**WHAT IS REQUIRED**. Starting at the line below holding "sublicense, and/or sell" and stopping at the line holding "The above copyright", print every line exactly, both ends included, and leave the rest out.

**DATA EXTRACT**.
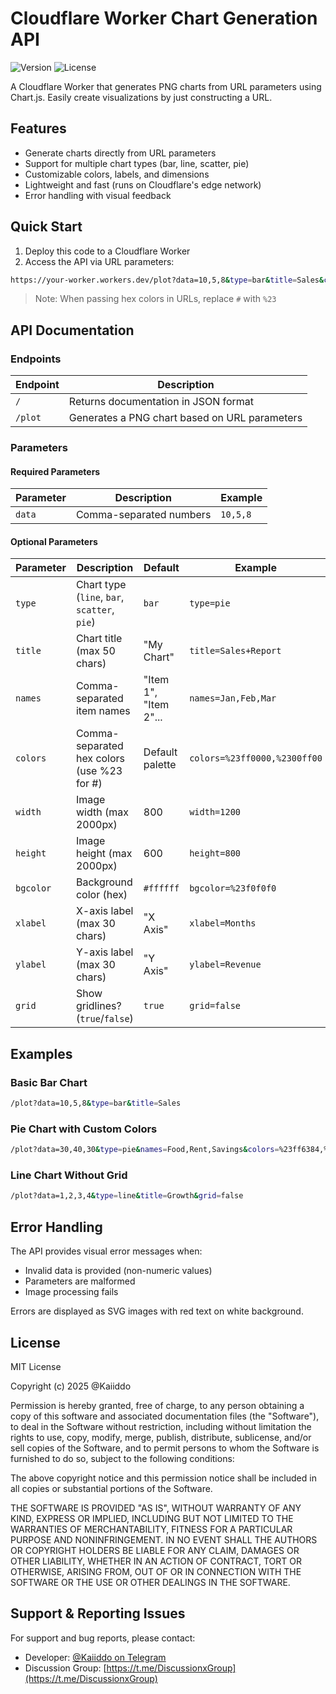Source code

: # Cloudflare Worker Chart Generation API

![Version](https://img.shields.io/badge/version-1.0.0-blue)
![License](https://img.shields.io/badge/license-MIT-green)

A Cloudflare Worker that generates PNG charts from URL parameters using Chart.js. Easily create visualizations by just constructing a URL.

## Features

- Generate charts directly from URL parameters
- Support for multiple chart types (bar, line, scatter, pie)
- Customizable colors, labels, and dimensions
- Lightweight and fast (runs on Cloudflare's edge network)
- Error handling with visual feedback

## Quick Start

1. Deploy this code to a Cloudflare Worker
2. Access the API via URL parameters:

```bash
https://your-worker.workers.dev/plot?data=10,5,8&type=bar&title=Sales&colors=%23ff0000,%2300ff00
```

> Note: When passing hex colors in URLs, replace `#` with `%23`

## API Documentation

### Endpoints

| Endpoint | Description |
|----------|-------------|
| `/` | Returns documentation in JSON format |
| `/plot` | Generates a PNG chart based on URL parameters |

### Parameters

#### Required Parameters

| Parameter | Description | Example |
|-----------|-------------|---------|
| `data` | Comma-separated numbers | `10,5,8` |

#### Optional Parameters

| Parameter | Description | Default | Example |
|-----------|-------------|---------|---------|
| `type` | Chart type (`line`, `bar`, `scatter`, `pie`) | `bar` | `type=pie` |
| `title` | Chart title (max 50 chars) | "My Chart" | `title=Sales+Report` |
| `names` | Comma-separated item names | "Item 1", "Item 2"... | `names=Jan,Feb,Mar` |
| `colors` | Comma-separated hex colors (use %23 for #) | Default palette | `colors=%23ff0000,%2300ff00` |
| `width` | Image width (max 2000px) | 800 | `width=1200` |
| `height` | Image height (max 2000px) | 600 | `height=800` |
| `bgcolor` | Background color (hex) | `#ffffff` | `bgcolor=%23f0f0f0` |
| `xlabel` | X-axis label (max 30 chars) | "X Axis" | `xlabel=Months` |
| `ylabel` | Y-axis label (max 30 chars) | "Y Axis" | `ylabel=Revenue` |
| `grid` | Show gridlines? (`true`/`false`) | `true` | `grid=false` |

## Examples

### Basic Bar Chart
```bash
/plot?data=10,5,8&type=bar&title=Sales
```

### Pie Chart with Custom Colors
```bash
/plot?data=30,40,30&type=pie&names=Food,Rent,Savings&colors=%23ff6384,%2336a2eb,%23cc65fe
```

### Line Chart Without Grid
```bash
/plot?data=1,2,3,4&type=line&title=Growth&grid=false
```

## Error Handling

The API provides visual error messages when:
- Invalid data is provided (non-numeric values)
- Parameters are malformed
- Image processing fails

Errors are displayed as SVG images with red text on white background.

## License

MIT License

Copyright (c) 2025 @Kaiiddo

Permission is hereby granted, free of charge, to any person obtaining a copy
of this software and associated documentation files (the "Software"), to deal
in the Software without restriction, including without limitation the rights
to use, copy, modify, merge, publish, distribute, sublicense, and/or sell
copies of the Software, and to permit persons to whom the Software is
furnished to do so, subject to the following conditions:

The above copyright notice and this permission notice shall be included in all
copies or substantial portions of the Software.

THE SOFTWARE IS PROVIDED "AS IS", WITHOUT WARRANTY OF ANY KIND, EXPRESS OR
IMPLIED, INCLUDING BUT NOT LIMITED TO THE WARRANTIES OF MERCHANTABILITY,
FITNESS FOR A PARTICULAR PURPOSE AND NONINFRINGEMENT. IN NO EVENT SHALL THE
AUTHORS OR COPYRIGHT HOLDERS BE LIABLE FOR ANY CLAIM, DAMAGES OR OTHER
LIABILITY, WHETHER IN AN ACTION OF CONTRACT, TORT OR OTHERWISE, ARISING FROM,
OUT OF OR IN CONNECTION WITH THE SOFTWARE OR THE USE OR OTHER DEALINGS IN THE
SOFTWARE.

## Support & Reporting Issues

For support and bug reports, please contact:
- Developer: [@Kaiiddo on Telegram](https://telegram.me/kaiiddo)
- Discussion Group: [https://t.me/DiscussionxGroup](https://t.me/DiscussionxGroup)

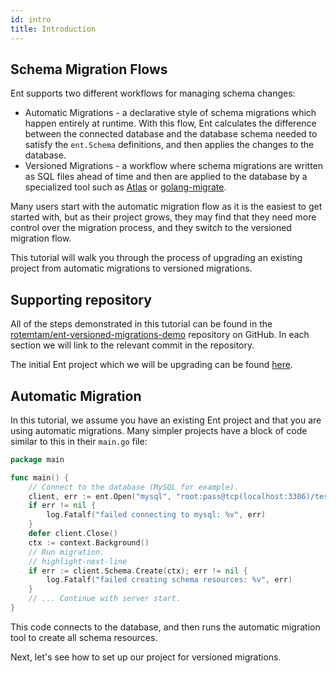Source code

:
 ```yaml
---
id: intro
title: Introduction
---
```

## Schema Migration Flows

Ent supports two different workflows for managing schema changes:
* Automatic Migrations - a declarative style of schema migrations which happen entirely at runtime.
 With this flow, Ent calculates the difference between the connected database and the database
 schema needed to satisfy the `ent.Schema` definitions, and then applies the changes to the database.
* Versioned Migrations - a workflow where schema migrations are written as SQL files ahead of time
 and then are applied to the database by a specialized tool such as [Atlas](https://atlasgo.io) or 
 [golang-migrate](https://github.com/golang-migrate/migrate).

Many users start with the automatic migration flow as it is the easiest to get started with, but
as their project grows, they may find that they need more control over the migration process, and
they switch to the versioned migration flow.

This tutorial will walk you through the process of upgrading an existing project from automatic migrations
to versioned migrations. 

## Supporting repository

All of the steps demonstrated in this tutorial can be found in the 
[rotemtam/ent-versioned-migrations-demo](https://github.com/rotemtam/ent-versioned-migrations-demo)
repository on GitHub. In each section we will link to the relevant commit in the repository.

The initial Ent project which we will be upgrading can be found
[here](https://github.com/rotemtam/ent-versioned-migrations-demo/tree/start).

## Automatic Migration

In this tutorial, we assume you have an existing Ent project and that you are using automatic migrations.
Many simpler projects have a block of code similar to this in their `main.go` file:

```go
package main

func main() {
	// Connect to the database (MySQL for example).
	client, err := ent.Open("mysql", "root:pass@tcp(localhost:3306)/test")
	if err != nil {
		log.Fatalf("failed connecting to mysql: %v", err)
	}
	defer client.Close()
	ctx := context.Background()
	// Run migration.
	// highlight-next-line
	if err := client.Schema.Create(ctx); err != nil {
        log.Fatalf("failed creating schema resources: %v", err)
    }
	// ... Continue with server start.
}
```

This code connects to the database, and then runs the automatic migration tool to create all schema resources.

Next, let's see how to set up our project for versioned migrations.
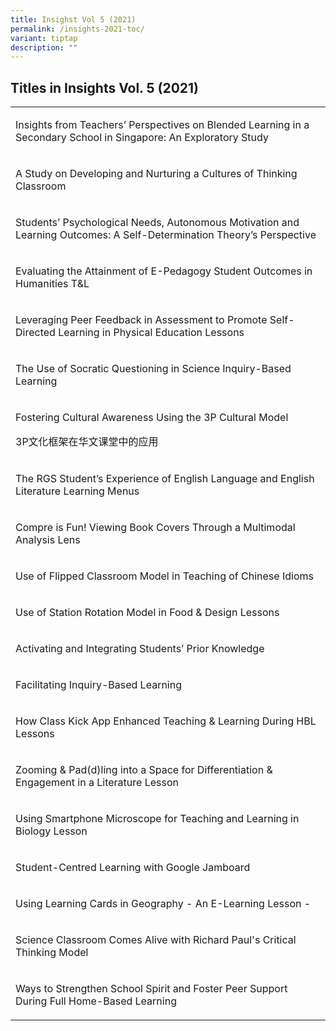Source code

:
 ```yaml
---
title: Insighst Vol 5 (2021)
permalink: /insights-2021-toc/
variant: tiptap
description: ""
---
```

<h2>Titles in Insights Vol. 5 (2021)</h2><table><tbody><tr><td rowspan="1" colspan="1"><p>Insights from Teachers’ Perspectives on Blended Learning in a Secondary School in Singapore: An Exploratory Study</p></td></tr><tr><td rowspan="1" colspan="1"><p>A Study on Developing and Nurturing a Cultures of Thinking Classroom</p></td></tr><tr><td rowspan="1" colspan="1"><p>Students’ Psychological Needs, Autonomous Motivation and Learning Outcomes: A Self-Determination Theory’s Perspective</p></td></tr><tr><td rowspan="1" colspan="1"><p>Evaluating the Attainment of E-Pedagogy Student Outcomes in Humanities T&amp;L</p></td></tr><tr><td rowspan="1" colspan="1"><p>Leveraging Peer Feedback in Assessment to Promote Self-Directed Learning in Physical Education Lessons</p></td></tr><tr><td rowspan="1" colspan="1"><p>The Use of Socratic Questioning in Science Inquiry-Based Learning</p></td></tr><tr><td rowspan="1" colspan="1"><p>Fostering Cultural Awareness Using the 3P Cultural Model</p><p>3P文化框架在华文课堂中的应用</p></td></tr><tr><td rowspan="1" colspan="1"><p>The RGS Student’s Experience of English Language and English Literature Learning Menus</p></td></tr><tr><td rowspan="1" colspan="1"><p>Compre is Fun! Viewing Book Covers Through a Multimodal Analysis Lens</p></td></tr><tr><td rowspan="1" colspan="1"><p>Use of Flipped Classroom Model in Teaching of Chinese Idioms</p></td></tr><tr><td rowspan="1" colspan="1"><p>Use of Station Rotation Model in Food &amp; Design Lessons</p></td></tr><tr><td rowspan="1" colspan="1"><p>Activating and Integrating Students’ Prior Knowledge</p></td></tr><tr><td rowspan="1" colspan="1"><p>Facilitating Inquiry-Based Learning</p></td></tr><tr><td rowspan="1" colspan="1"><p>How Class Kick App Enhanced Teaching &amp; Learning During HBL Lessons</p></td></tr><tr><td rowspan="1" colspan="1"><p>Zooming &amp; Pad(d)ling into a Space for Differentiation &amp; Engagement in a Literature Lesson</p></td></tr><tr><td rowspan="1" colspan="1"><p>Using Smartphone Microscope for Teaching and Learning in Biology Lesson</p></td></tr><tr><td rowspan="1" colspan="1"><p>Student-Centred Learning with Google Jamboard</p></td></tr><tr><td rowspan="1" colspan="1"><p>Using Learning Cards in Geography - An E-Learning Lesson -</p></td></tr><tr><td rowspan="1" colspan="1"><p>Science Classroom Comes Alive with Richard Paul's Critical Thinking Model</p></td></tr><tr><td rowspan="1" colspan="1"><p>Ways to Strengthen School Spirit and Foster Peer Support During Full Home-Based Learning</p></td></tr></tbody></table><p></p>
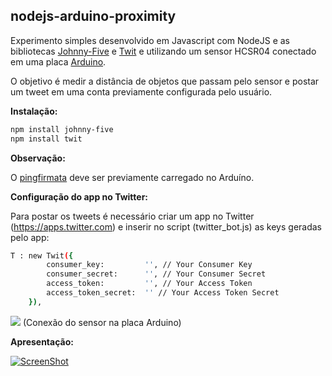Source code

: ## nodejs-arduino-proximity

Experimento simples desenvolvido em Javascript com NodeJS e as bibliotecas <a href="http://johnny-five.io/">Johnny-Five</a> e <a href="https://github.com/ttezel/twit">Twit</a> e utilizando um sensor HCSR04 conectado em uma placa <a href="https://www.arduino.cc/">Arduino</a>.

O objetivo é medir a distância de objetos que passam pelo sensor e postar um tweet em uma conta previamente configurada pelo usuário.



__Instalação:__

```bash
npm install johnny-five
npm install twit
```


__Observação:__

O <a href="https://gist.githubusercontent.com/rwaldron/0519fcd5c48bfe43b827/raw/f17fb09b92ed04722953823d9416649ff380c35b/PingFirmata.ino">pingfirmata</a> deve ser previamente carregado no Arduíno.



__Configuração do app no Twitter:__

Para postar os tweets é necessário criar um app no Twitter (https://apps.twitter.com) e inserir no script (twitter_bot.js) as keys geradas pelo app:

```bash
T : new Twit({
	    consumer_key:         '', // Your Consumer Key
	    consumer_secret:      '', // Your Consumer Secret
	    access_token:         '', // Your Access Token
	    access_token_secret:  '' // Your Access Token Secret
	}),
```



<img src="http://johnny-five.io/img/breadboard/proximity-hcsr04.png" />
(Conexão do sensor na placa Arduino)





__Apresentação:__


[![ScreenShot](https://pbs.twimg.com/ext_tw_video_thumb/759495709569744896/pu/img/KHBcbQnnLohI6NFX.jpg)](https://twitter.com/cassiosvaldo/status/759496162248388608)
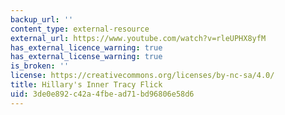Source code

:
 ```yaml
---
backup_url: ''
content_type: external-resource
external_url: https://www.youtube.com/watch?v=rleUPHX8yfM
has_external_licence_warning: true
has_external_license_warning: true
is_broken: ''
license: https://creativecommons.org/licenses/by-nc-sa/4.0/
title: Hillary's Inner Tracy Flick
uid: 3de0e892-c42a-4fbe-ad71-bd96806e58d6
---
```

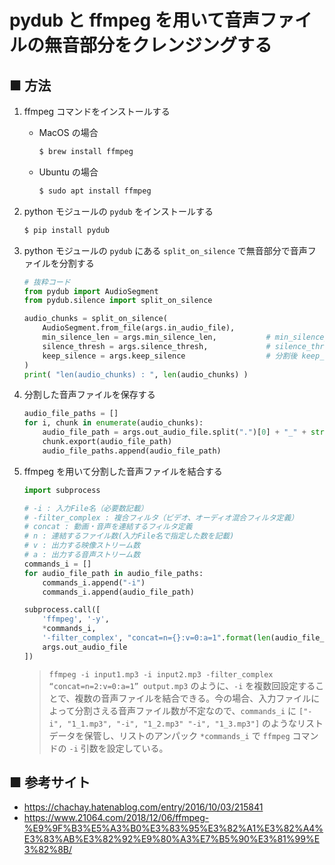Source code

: # pydub と ffmpeg を用いて音声ファイルの無音部分をクレンジングする

## ■ 方法

1. ffmpeg コマンドをインストールする
    - MacOS の場合
        ```sh
        $ brew install ffmpeg
        ```
    - Ubuntu の場合
        ```sh
        $ sudo apt install ffmpeg
        ```

1. python モジュールの `pydub` をインストールする
    ```sh
    $ pip install pydub
    ```

1. python モジュールの `pydub` にある `split_on_silence` で無音部分で音声ファイルを分割する
    ```python
    # 抜粋コード
    from pydub import AudioSegment
    from pydub.silence import split_on_silence

    audio_chunks = split_on_silence(
        AudioSegment.from_file(args.in_audio_file),
        min_silence_len = args.min_silence_len,           # min_silence_len で指定した ms 以上の無音がある箇所で分割
        silence_thresh = args.silence_thresh,             # silence_thresh で指定した dBFS 以下で無音とみなす
        keep_silence = args.keep_silence                  # 分割後 keep_silence で指定した ms だけ、無音を残す
    )
    print( "len(audio_chunks) : ", len(audio_chunks) )
    ```

1. 分割した音声ファイルを保存する
    ```python
    audio_file_paths = []
    for i, chunk in enumerate(audio_chunks):
        audio_file_path = args.out_audio_file.split(".")[0] + "_" + str(i) + "." + args.out_audio_file.split(".")[-1]
        chunk.export(audio_file_path)
        audio_file_paths.append(audio_file_path)
    ```

1. ffmpeg を用いて分割した音声ファイルを結合する
    ```python
    import subprocess

    # -i : 入力File名（必要数記載）
    # -filter_complex : 複合フィルタ（ビデオ、オーディオ混合フィルタ定義）
    # concat : 動画・音声を連結するフィルタ定義
    # n : 連結するファイル数(入力File名で指定した数を記載)
    # v : 出力する映像ストリーム数
    # a : 出力する音声ストリーム数
    commands_i = []
    for audio_file_path in audio_file_paths:
        commands_i.append("-i")
        commands_i.append(audio_file_path)

    subprocess.call([
        'ffmpeg', '-y',
        *commands_i,
        '-filter_complex', "concat=n={}:v=0:a=1".format(len(audio_file_paths)),
        args.out_audio_file
    ])
    ```

    > `ffmpeg -i input1.mp3 -i input2.mp3 -filter_complex “concat=n=2:v=0:a=1” output.mp3` のように、`-i` を複数回設定することで、複数の音声ファイルを結合できる。今の場合、入力ファイルによって分割さえる音声ファイル数が不定なので、`commands_i` に `["-i", "1_1.mp3", "-i", "1_2.mp3" "-i", "1_3.mp3"]` のようなリストデータを保管し、リストのアンパック `*commands_i` で `ffmpeg` コマンドの `-i` 引数を設定している。

## ■ 参考サイト
- https://chachay.hatenablog.com/entry/2016/10/03/215841
- https://www.21064.com/2018/12/06/ffmpeg-%E9%9F%B3%E5%A3%B0%E3%83%95%E3%82%A1%E3%82%A4%E3%83%AB%E3%82%92%E9%80%A3%E7%B5%90%E3%81%99%E3%82%8B/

**RESULT OF THIS TASK**.
to use, copy, modify, merge, publish, distribute, sublicense, and/or sell
copies of the Software, and to permit persons to whom the Software is
furnished to do so, subject to the following conditions:

The above copyright notice and this permission notice shall be included in all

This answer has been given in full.